Risikonya, imbuh Chatib, adalah apabila terlalu banyak dana yang masuk, nilai rupiahnya akan menjadi terlalu kuat. Apabila nilai rupiah terlalu kuat, eskpor akan mengalami penurunan dan impornya akan naik.
“Kemudian, tax amnesty ini dilakukan di dalam periode yang sangat singkat. Sosialisasinya perlu dilakukan segera, periode waktunya bagaimana? Kemudian juga penambahan surat utang jika program tax amnesty ini gagal. Itu adalah risikonya,” tegas Chatib.
Hadir pula dalam persidangan Guru Besar Ilmu Administrasi Pajak Universitas Indonesia Gunadi selaku Ahli Pemerintah. Ia memaparkan selain uang tebusan, target pengampunan pajak di Indonesia termasuk repatriasi harta agar selain percepatan pertumbuhan ekonomi, juga dapat dimanfaatkan untuk restrukturisasi ekonomi, sehingga struktur ekonomi makin maju.

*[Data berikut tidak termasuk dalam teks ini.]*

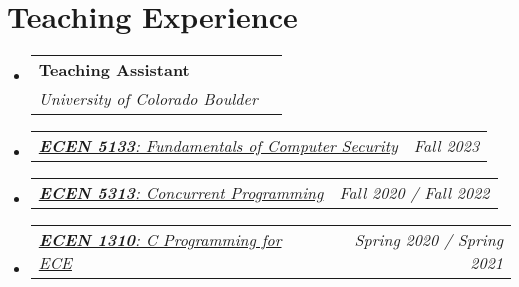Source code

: \documentclass[letterpaper,11pt]{article}
\makeatletter
\newcommand{\resumeSubheading}[4]{
  \vspace{-2pt}\item
    \begin{tabular*}{0.97\textwidth}[t]{l@{\extracolsep{\fill}}r}
      \textbf{#1} & #2 \\
      \textit{\small#3} & \textit{\small #4} \\
    \end{tabular*}\vspace{-7pt}
}
\newcommand{\resumeSubSubheading}[2]{
    \item
    \begin{tabular*}{0.97\textwidth}{l@{\extracolsep{\fill}}r}
      \textit{\small#1} & \textit{\small #2} \\
    \end{tabular*}\vspace{-7pt}
}
\newcommand{\resumeSubHeadingListStart}{\begin{itemize}[leftmargin=0.15in, label={}]}
\newcommand{\resumeSubHeadingListEnd}{\end{itemize}}
\makeatother
\begin{document}
\section{Teaching Experience}
\resumeSubHeadingListStart
\resumeSubheading
{Teaching Assistant}{}
{University of Colorado Boulder}{}
\resumeSubSubheading
{\href{https://experts.colorado.edu/display/coursename_ECEN-5133}{\textbf{ECEN 5133}: Fundamentals of Computer Security}}{Fall 2023}
\resumeSubSubheading
{\href{https://experts.colorado.edu/display/coursename_ECEN-5313}{\textbf{ECEN 5313}: Concurrent Programming}}{Fall 2020 / Fall 2022}
\resumeSubSubheading
{\href{https://experts.colorado.edu/display/coursename_ECEN-1310}{\textbf{ECEN 1310}: C Programming for ECE}}{Spring 2020 / Spring 2021}\resumeSubHeadingListEnd
\vspace{1pt}
\end{document}
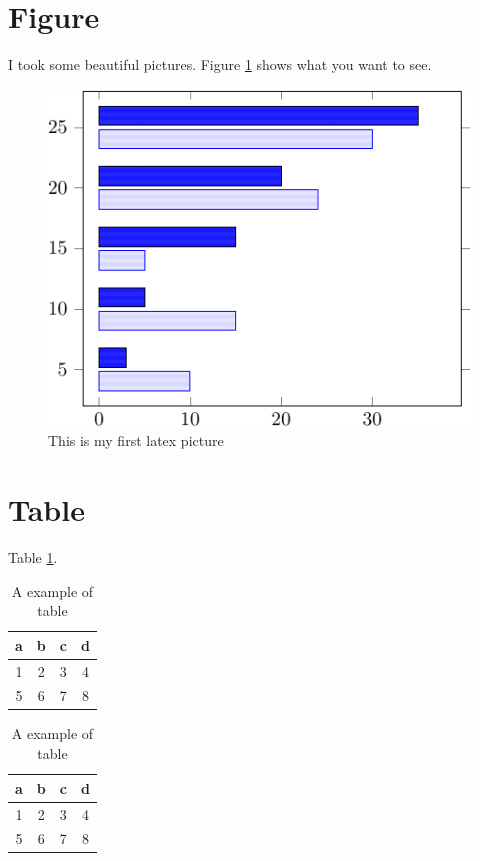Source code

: \documentclass[12pt]{article}
\begin{document}
\section{Figure}
I took some beautiful pictures. Figure \ref{fig:lapic} shows what you want to see.

\begin{figure}[htb]
\centering
\includegraphics[scale=0.7]{fig1}
\caption{This is my first latex picture}\label{fig:lapic}
\end{figure}

\section{Table}

Table \ref{tab:example}.

\begin{table}[!htb]
\centering
\caption{A example of table}\label{tab:example}
\begin{tabular}{|c|c|c|c|}
\hline 
a & b & c & d\\
\hline 
1 & 2 & 3 & 4 \\
\hline 
5 & 6 & 7 & 8 \\
\hline 
\end{tabular}
\end{table}



\begin{table}[!htb]
\centering
\caption{A example of table}\label{tab:example2}
\begin{tabular}{|c|c|c|c|}
\hline 
a & b & c & d\\
\hline 
1 & 2 & 3 & 4 \\
\hline 
5 & 6 & 7 & 8 \\
\hline 
\end{tabular}
\end{table}
\end{document}
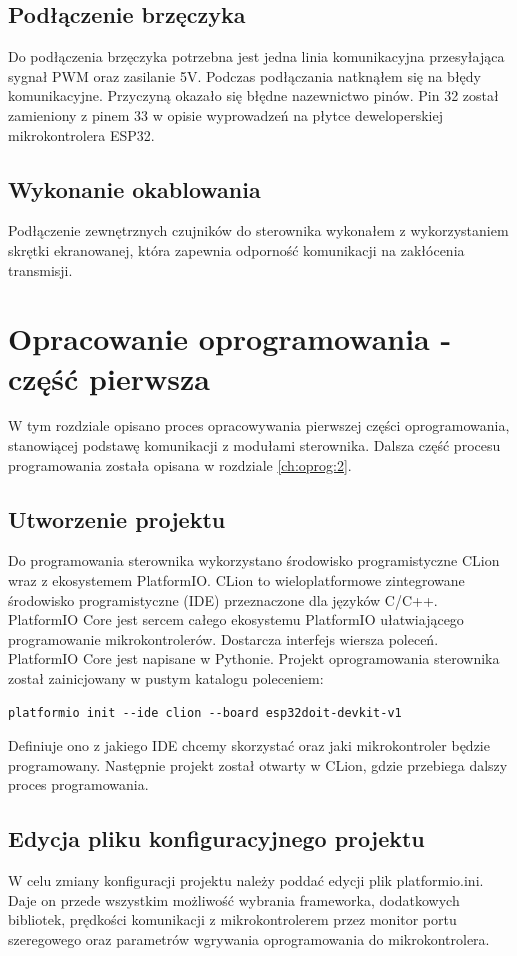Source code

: \documentclass[11pt]{report}
\begin{document}
 \section{Podłączenie brzęczyka}
 Do podłączenia brzęczyka potrzebna jest jedna linia komunikacyjna przesyłająca sygnał PWM oraz zasilanie 5V. 
 Podczas podłączania natknąłem się na błędy komunikacyjne. Przyczyną okazało się błędne nazewnictwo pinów. Pin 32 został zamieniony z pinem 33 w opisie wyprowadzeń na płytce deweloperskiej mikrokontrolera ESP32.
 
 
 \section{Wykonanie okablowania}
 Podłączenie zewnętrznych czujników do sterownika wykonałem z wykorzystaniem skrętki ekranowanej, która zapewnia odporność komunikacji na zakłócenia transmisji.
 
 
 \chapter{Opracowanie oprogramowania - część pierwsza}\label{ch:oprog:1}
 W tym rozdziale opisano proces opracowywania pierwszej części oprogramowania, stanowiącej podstawę komunikacji z modułami sterownika. Dalsza część procesu programowania została opisana w rozdziale \ref{ch:oprog:2}.
 
 \section{Utworzenie projektu}
 Do programowania sterownika wykorzystano środowisko programistyczne CLion wraz z ekosystemem PlatformIO.
 CLion to wieloplatformowe zintegrowane środowisko programistyczne (IDE) przeznaczone dla języków C/C++.
 PlatformIO Core jest sercem całego ekosystemu PlatformIO ułatwiającego programowanie mikrokontrolerów. Dostarcza interfejs wiersza poleceń. PlatformIO Core jest napisane w Pythonie.
 Projekt oprogramowania sterownika został zainicjowany w pustym katalogu poleceniem:
 \begin{lstlisting}
platformio init --ide clion --board esp32doit-devkit-v1 
 \end{lstlisting}
 Definiuje ono z jakiego IDE chcemy skorzystać oraz jaki mikrokontroler będzie programowany.
 Następnie projekt został otwarty w CLion, gdzie przebiega dalszy proces programowania.
 
 \section{Edycja pliku konfiguracyjnego projektu}
 W celu zmiany konfiguracji projektu należy poddać edycji plik platformio.ini. Daje on przede wszystkim możliwość wybrania frameworka, dodatkowych bibliotek, prędkości komunikacji z mikrokontrolerem przez monitor portu szeregowego oraz parametrów wgrywania oprogramowania do mikrokontrolera.
 
\end{document}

“Teori The level of Tax Determinants dari Musgrave menyatakan bahwa perbaikan struktur ekonomi dapat meningkatkan struktur pajak dan penerimaannya, serta tax ratio. Kemajuan struktur ekonomi mampu mentransformasi sektor informal dan underground economy ke sektor formal serta meningkatkan pendapatan domestik bruto dan penghasilan per kapita, sehingga memudahkan pemungutan pajak,” papar Gunadi.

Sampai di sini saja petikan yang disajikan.